La nuit se passa bien, et la journée du 12 octobre s’écoula dans les mêmes conditions. La direction au sud-ouest fut strictement maintenue pendant toute cette journée, et si le Bonadventure ne subissait pas quelque courant inconnu, il devait terrir juste sur l'île Tabor.

Quant à cette mer que l'embarcation parcourait alors, elle était absolument déserte. Parfois, quelque grand oiseau, albatros ou frégate, passait à portée de fusil, et Gédéon Spilett se demandait si ce n'était pas à l'un de ces puissants volateurs qu'il avait confié sa dernière chronique adressée au New-York Herald. Ces oiseaux étaient les seuls êtres qui parussent fréquenter cette partie de l'océan comprise entre l'île Tabor et l'île Lincoln.

«Et cependant, fit observer Harbert, nous sommes à l'époque où les baleiniers se dirigent ordinairement vers la partie méridionale du Pacifique. En vérité, je ne crois pas qu'il y ait une mer plus abandonnée que celle-ci!

— Elle n'est point si déserte que cela! répondit Pencroff.

— Comment l'entendez-vous? demanda le reporter.

— Mais puisque nous y sommes! Est-ce que vous prenez notre bateau pour une épave et nos personnes pour des marsouins?»

Et Pencroff de rire de sa plaisanterie. Au soir, d'après l'estime, on pouvait penser que le Bonadventure avait franchi une distance de cent vingt milles depuis son départ de l'île Lincoln, c'est-à-dire depuis trente-six heures, ce qui donnait une vitesse de trois milles un tiers à l'heure. La brise était faible et tendait à calmir. Toutefois, on pouvait espérer que le lendemain, au point du jour, si l'estime était juste et si la direction avait été bonne, on aurait connaissance de l'île Tabor. Aussi, ni Gédéon Spilett, ni Harbert, ni Pencroff ne dormirent pendant cette nuit du 12 au 13 octobre. Dans l'attente du lendemain, ils ne pouvaient se défendre d'une vive émotion. Il y avait tant d'incertitudes dans l'entreprise qu'ils avaient tentée! Étaient-ils proche de l'île Tabor?
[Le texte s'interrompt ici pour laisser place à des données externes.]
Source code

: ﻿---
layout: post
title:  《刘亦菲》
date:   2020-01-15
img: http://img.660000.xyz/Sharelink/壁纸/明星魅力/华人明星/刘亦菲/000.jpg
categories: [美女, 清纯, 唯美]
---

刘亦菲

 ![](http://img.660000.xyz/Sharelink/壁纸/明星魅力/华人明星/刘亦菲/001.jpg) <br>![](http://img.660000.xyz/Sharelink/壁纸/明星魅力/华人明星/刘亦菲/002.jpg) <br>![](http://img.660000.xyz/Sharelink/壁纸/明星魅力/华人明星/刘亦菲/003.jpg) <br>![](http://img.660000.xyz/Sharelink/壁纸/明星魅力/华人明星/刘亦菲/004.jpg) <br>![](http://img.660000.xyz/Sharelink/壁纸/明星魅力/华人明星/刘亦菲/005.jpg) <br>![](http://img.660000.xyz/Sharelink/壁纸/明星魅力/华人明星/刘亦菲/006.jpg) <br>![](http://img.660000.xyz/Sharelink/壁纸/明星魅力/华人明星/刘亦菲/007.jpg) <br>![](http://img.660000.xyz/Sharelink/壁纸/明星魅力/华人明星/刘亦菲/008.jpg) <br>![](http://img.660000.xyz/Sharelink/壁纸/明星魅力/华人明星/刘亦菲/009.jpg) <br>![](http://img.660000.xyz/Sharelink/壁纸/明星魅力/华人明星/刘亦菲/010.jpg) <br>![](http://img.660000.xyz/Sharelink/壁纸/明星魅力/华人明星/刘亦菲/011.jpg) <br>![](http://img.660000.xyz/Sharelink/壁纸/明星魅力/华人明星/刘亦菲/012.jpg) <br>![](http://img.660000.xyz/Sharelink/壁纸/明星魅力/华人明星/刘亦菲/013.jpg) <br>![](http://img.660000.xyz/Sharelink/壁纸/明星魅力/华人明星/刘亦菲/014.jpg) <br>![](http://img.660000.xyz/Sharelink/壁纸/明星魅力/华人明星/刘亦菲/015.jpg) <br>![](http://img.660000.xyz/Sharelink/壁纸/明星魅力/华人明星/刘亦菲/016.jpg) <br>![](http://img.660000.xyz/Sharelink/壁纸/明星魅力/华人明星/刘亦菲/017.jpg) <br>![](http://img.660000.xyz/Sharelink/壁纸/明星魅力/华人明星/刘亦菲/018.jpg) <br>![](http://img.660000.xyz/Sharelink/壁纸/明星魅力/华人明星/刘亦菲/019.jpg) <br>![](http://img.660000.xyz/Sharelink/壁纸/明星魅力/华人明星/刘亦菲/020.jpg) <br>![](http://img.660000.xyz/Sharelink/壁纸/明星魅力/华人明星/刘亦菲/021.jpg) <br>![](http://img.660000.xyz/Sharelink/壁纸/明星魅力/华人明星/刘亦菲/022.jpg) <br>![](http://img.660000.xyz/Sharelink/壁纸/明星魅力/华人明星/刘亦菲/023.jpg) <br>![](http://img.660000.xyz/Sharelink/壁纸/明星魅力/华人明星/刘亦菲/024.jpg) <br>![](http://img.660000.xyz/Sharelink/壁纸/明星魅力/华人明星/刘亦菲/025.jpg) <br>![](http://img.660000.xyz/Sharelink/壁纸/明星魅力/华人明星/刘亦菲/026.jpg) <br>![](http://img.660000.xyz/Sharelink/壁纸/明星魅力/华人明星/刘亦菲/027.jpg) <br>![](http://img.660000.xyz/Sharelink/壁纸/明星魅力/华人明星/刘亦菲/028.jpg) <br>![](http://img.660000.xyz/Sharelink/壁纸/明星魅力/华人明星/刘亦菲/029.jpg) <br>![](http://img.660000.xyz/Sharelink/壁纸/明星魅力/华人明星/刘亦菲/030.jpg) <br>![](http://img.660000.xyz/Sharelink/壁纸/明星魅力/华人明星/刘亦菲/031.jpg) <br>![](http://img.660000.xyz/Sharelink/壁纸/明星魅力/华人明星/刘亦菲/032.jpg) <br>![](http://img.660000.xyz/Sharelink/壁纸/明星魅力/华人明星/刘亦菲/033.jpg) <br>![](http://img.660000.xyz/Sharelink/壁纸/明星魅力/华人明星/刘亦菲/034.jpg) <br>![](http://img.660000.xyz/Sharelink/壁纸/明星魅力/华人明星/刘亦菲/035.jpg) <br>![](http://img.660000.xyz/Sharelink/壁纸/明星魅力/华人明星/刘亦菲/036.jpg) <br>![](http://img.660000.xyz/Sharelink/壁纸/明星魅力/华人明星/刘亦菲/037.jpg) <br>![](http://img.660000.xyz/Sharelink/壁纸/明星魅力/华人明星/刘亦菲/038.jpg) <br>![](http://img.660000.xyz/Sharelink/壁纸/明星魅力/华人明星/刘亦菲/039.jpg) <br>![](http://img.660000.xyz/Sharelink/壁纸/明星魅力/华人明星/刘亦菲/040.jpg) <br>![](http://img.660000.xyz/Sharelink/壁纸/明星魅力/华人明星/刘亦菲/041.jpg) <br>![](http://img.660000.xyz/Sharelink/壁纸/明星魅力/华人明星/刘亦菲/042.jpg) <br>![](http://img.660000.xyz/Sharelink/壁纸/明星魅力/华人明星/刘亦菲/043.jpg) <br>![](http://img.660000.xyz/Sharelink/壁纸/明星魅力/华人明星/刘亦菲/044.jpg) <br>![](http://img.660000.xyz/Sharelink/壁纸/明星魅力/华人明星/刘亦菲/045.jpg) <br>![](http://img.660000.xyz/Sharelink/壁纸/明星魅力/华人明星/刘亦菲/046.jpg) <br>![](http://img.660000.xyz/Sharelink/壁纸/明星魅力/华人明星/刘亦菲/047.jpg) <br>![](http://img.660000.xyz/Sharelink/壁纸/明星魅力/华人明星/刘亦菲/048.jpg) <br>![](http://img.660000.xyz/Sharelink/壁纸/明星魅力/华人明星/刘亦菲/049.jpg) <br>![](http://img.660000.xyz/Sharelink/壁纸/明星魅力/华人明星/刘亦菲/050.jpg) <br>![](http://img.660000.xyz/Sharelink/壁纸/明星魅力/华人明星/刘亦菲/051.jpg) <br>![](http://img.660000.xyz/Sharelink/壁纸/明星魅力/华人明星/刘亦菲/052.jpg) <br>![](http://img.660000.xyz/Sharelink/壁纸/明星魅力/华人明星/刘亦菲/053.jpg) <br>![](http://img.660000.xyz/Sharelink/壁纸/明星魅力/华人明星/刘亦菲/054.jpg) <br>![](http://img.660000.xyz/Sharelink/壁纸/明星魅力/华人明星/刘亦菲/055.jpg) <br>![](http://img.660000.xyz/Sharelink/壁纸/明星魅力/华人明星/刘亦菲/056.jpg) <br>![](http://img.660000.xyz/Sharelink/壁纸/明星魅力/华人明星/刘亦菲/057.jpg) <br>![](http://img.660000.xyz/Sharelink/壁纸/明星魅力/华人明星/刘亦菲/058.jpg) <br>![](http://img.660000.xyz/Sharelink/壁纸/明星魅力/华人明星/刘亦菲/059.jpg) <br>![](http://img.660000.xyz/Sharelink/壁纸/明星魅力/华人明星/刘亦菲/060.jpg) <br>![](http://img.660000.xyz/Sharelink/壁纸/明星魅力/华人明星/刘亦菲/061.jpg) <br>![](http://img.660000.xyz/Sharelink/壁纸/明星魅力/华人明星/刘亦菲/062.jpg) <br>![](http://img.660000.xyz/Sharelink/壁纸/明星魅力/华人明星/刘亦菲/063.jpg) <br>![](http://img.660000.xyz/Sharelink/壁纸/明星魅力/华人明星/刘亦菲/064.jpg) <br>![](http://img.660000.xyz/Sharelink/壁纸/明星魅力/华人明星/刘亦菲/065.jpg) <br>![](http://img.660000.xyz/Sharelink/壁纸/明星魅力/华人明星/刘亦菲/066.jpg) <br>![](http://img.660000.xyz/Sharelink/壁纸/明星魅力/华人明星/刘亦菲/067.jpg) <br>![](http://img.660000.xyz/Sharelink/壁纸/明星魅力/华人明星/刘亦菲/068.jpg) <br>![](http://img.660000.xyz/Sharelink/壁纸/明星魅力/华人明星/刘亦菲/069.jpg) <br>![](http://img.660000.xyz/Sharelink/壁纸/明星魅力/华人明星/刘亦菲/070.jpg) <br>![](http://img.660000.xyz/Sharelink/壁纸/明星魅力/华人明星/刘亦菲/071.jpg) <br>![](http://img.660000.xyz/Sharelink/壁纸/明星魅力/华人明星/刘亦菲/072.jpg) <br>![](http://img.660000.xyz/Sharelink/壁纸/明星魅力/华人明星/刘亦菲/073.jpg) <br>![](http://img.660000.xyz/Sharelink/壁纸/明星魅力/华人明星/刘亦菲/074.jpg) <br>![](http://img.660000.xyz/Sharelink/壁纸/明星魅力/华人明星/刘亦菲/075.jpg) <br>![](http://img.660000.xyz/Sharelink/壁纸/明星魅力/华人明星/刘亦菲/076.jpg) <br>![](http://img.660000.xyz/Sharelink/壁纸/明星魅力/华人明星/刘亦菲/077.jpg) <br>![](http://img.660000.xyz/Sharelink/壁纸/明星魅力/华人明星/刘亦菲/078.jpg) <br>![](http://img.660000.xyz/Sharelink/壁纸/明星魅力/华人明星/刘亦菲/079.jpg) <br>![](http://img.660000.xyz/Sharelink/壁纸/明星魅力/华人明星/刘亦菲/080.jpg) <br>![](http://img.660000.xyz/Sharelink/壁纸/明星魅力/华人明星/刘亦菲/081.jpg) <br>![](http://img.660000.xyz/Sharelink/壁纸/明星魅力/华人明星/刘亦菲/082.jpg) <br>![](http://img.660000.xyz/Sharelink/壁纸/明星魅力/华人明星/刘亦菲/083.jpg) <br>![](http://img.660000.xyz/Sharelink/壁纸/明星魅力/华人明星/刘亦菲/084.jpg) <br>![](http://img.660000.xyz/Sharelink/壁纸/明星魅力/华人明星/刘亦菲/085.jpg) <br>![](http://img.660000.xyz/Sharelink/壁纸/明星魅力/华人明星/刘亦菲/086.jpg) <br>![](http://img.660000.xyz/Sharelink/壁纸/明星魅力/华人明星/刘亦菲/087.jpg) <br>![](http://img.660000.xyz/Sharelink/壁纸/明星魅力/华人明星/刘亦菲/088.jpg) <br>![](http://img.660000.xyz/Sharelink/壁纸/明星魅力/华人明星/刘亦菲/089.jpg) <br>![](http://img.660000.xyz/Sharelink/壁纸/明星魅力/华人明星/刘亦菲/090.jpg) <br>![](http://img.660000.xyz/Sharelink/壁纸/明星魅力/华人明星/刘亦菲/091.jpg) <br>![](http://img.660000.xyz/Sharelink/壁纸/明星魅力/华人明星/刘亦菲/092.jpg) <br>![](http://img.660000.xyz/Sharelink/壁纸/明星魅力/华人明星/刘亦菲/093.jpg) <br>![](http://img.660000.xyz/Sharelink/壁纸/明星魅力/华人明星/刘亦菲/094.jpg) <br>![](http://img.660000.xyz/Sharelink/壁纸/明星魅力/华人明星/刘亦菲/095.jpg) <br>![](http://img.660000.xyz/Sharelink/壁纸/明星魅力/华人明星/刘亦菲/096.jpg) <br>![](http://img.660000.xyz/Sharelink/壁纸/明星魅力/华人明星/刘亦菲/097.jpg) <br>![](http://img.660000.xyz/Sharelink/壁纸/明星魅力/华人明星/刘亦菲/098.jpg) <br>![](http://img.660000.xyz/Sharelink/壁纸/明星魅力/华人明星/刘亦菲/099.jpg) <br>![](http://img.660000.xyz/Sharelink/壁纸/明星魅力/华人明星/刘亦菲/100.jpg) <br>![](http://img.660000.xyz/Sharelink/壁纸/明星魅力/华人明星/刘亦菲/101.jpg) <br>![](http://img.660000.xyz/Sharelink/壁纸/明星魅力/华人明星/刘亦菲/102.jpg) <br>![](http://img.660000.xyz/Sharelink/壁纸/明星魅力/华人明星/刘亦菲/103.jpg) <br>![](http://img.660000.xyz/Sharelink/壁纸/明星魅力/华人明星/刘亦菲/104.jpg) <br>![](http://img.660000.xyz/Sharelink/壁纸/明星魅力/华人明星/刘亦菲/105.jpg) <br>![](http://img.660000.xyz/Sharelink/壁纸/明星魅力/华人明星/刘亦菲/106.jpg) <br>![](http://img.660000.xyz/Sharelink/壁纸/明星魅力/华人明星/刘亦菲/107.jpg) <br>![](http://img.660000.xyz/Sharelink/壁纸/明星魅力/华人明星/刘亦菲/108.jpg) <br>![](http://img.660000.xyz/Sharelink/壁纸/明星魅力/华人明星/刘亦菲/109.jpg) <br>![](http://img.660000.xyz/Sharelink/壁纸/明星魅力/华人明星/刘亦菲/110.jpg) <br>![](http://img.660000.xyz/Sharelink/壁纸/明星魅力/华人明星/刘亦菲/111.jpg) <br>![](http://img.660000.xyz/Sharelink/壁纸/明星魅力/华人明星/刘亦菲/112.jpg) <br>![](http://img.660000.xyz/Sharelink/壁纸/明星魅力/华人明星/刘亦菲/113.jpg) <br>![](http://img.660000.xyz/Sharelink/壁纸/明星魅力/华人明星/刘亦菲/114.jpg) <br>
L'île était-elle encore habitée par ce naufragé au secours duquel ils se portaient? Quel était cet homme? Sa présence n'apporterait-elle pas quelque trouble dans la petite colonie, si unie jusqu'alors?

Consentirait-il, d'ailleurs, à échanger sa prison pour une autre? Toutes ces questions, qui allaient sans doute être résolues le lendemain, les tenaient en éveil, et, aux premières nuances du jour, ils fixèrent successivement leurs regards sur tous les points de l'horizon de l'ouest.

«Terre!» cria Pencroff vers six heures du matin.

Et comme il était inadmissible que Pencroff se fût trompé, il était évident que la terre était là. Que l'on juge de la joie du petit équipage du Bonadventure! avant quelques heures, il serait sur le littoral de l'île!

L'île Tabor, sorte de côte basse, à peine émergée des flots, n'était pas éloignée de plus de quinze milles. Le cap du Bonadventure, qui était un peu dans le sud de l'île, fut mis directement dessus, et, à mesure que le soleil montait dans l'est, quelques sommets se détachèrent çà et là.

«Ce n'est qu'un îlot beaucoup moins important que l'île Lincoln, fit observer Harbert, et probablement dû comme elle à quelque soulèvement sous-marin.»

À onze heures du matin, le Bonadventure n'en était plus qu'à deux milles, et Pencroff, cherchant une passe pour atterrir, ne marchait plus qu'avec une extrême prudence sur ces eaux inconnues.